Avergonzada me dirigí a la entrada de la universidad y cuando pensaba que el día no podía ir a peor comenzó a llover con fuerza. Por suerte para mi faltaba poco para que llegara el próximo bus así que corrí hasta la parada.
Llegué antes de lo que esperaba pero para mi mala suerte, como todo lo que me estaba sucediendo el día de hoy, la caseta del bus estaba llena de gente refugiándose debajo. Aminoré la marcha y me detuve cerca de la parada notando la lluvia empapar mi cabeza pero de golpe cesó.
Extrañada levante la cabeza viendo sobre mi un paraguas negro.
Giré la cabeza a mi derecha y me topé con aquellos ojos turquesas nuevamente.
El pelirrojo de la cafetería se encontraba a mi lado, con rostro sereno, compartiendo su paraguas conmigo para que no me mojara.

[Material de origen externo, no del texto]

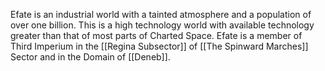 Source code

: Efate is an industrial world with a tainted atmosphere and a population of over one billion. This is a high technology world with available technology greater than that of most parts of Charted Space. Efate is a member of Third Imperium in the [[Regina Subsector]] of [[The Spinward Marches]] Sector and in the Domain of [[Deneb]].
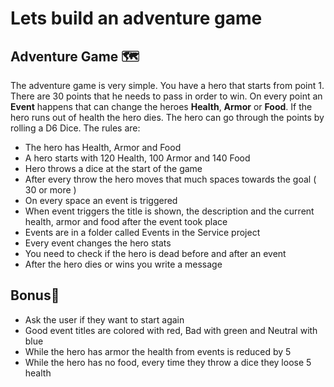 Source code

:# Lets build an adventure game
## Adventure Game 🗺
The adventure game is very simple. You have a hero that starts from point 1. There are 30 points that he needs to pass in order to win. On every point an **Event** happens that can change the heroes **Health**, **Armor** or **Food**. If the hero runs out of health the hero dies. The hero can go through the points by rolling a D6 Dice. The rules are:
* The hero has Health, Armor and Food
* A hero starts with 120 Health, 100 Armor and 140 Food
* Hero throws a dice at the start of the game
* After every throw the hero moves that much spaces towards the goal ( 30 or more )
* On every space an event is triggered 
* When event triggers the title is shown, the description and the current health, armor and food after the event took place
* Events are in a folder called Events in the Service project
* Every event changes the hero stats
* You need to check if the hero is dead before and after an event
* After the hero dies or wins you write a message

## Bonus🚩
* Ask the user if they want to start again
* Good event titles are colored with red, Bad with green and Neutral with blue
* While the hero has armor the health from events is reduced by 5
* While the hero has no food, every time they throw a dice they loose 5 health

- L-lo siento... - le dije avergonzada de que me viera así.
- ¿Por que te disculpas? - dijo sin cambiar el gesto en su rostro, pero me miraba tan fijamente que no pude sostenerle la mirada.
- P-por mi c-culpa te e-estas m-mojando...
Apenada miré su hombro el cual, por inclinar el paraguas hacía mi, ahora se encontraba todo empapado.
Se quedó en silencio varios segundos, que para mi fueron una eternidad, cuando de repente me sacó la vista de encima para mirar detrás de mi.
- ¿Es tú autobús ? - preguntó.
- S-si, e-es el u-único que p-pasa por a-aquí...
El bus frenó y todos comenzaron a subirse, él se acercó conmigo para mantenerme cubierta.
Una vez arriba noté como el no guardaba el paraguas para subir también.
- ¿N-no s-subes?
Me miro fijamente una vez más.
- No necesito tomar el autobús .
- P-pero e-entonces ... ¿P-por que e-esperabas c-conmigo?
Sus labios se curvaron levemente, dedicándome una ligera sonrisa, y las puertas del autobús se cerraron sin dejar que el respondiera mi pregunta.
Pagué mi billete y me acomodé en un asiento llena de preguntas que no lograba encontrarle respuesta a lo que acababa de suceder. El teléfono en mi bolsillo comenzó a sonar sacándome del trance.
- ¿H-hola?
- ¡Hinata! Soy yo, tu mejor amiguísima en el mundo.
Reí levemente ante el comentario de Ino.
- ¿S-sucede algo I-ino-chan ?
- Lo que sucede es que esta noche te vendrás a dormir a mi casa y nos iremos a una fiesta.
- I-ino... s-sabes que m-mi p-padre n-nunca lo p-permitiría...
- Pero tu padre se fue hoy de viajes de negocios y no volverá hasta dentro de dos días ¿verdad?
Mi amiga llevaba razón, mi padre se había ido antes de que yo me levantase a un viaje de negocios en el extranjero pero había dejado a uno de sus guardaespaldas personales cuidando la entrada y nadie entraba o salía sin que él supiera. No había forma que yo saliera allí sin el consentimiento de mi padre aunque no se encontrase presente.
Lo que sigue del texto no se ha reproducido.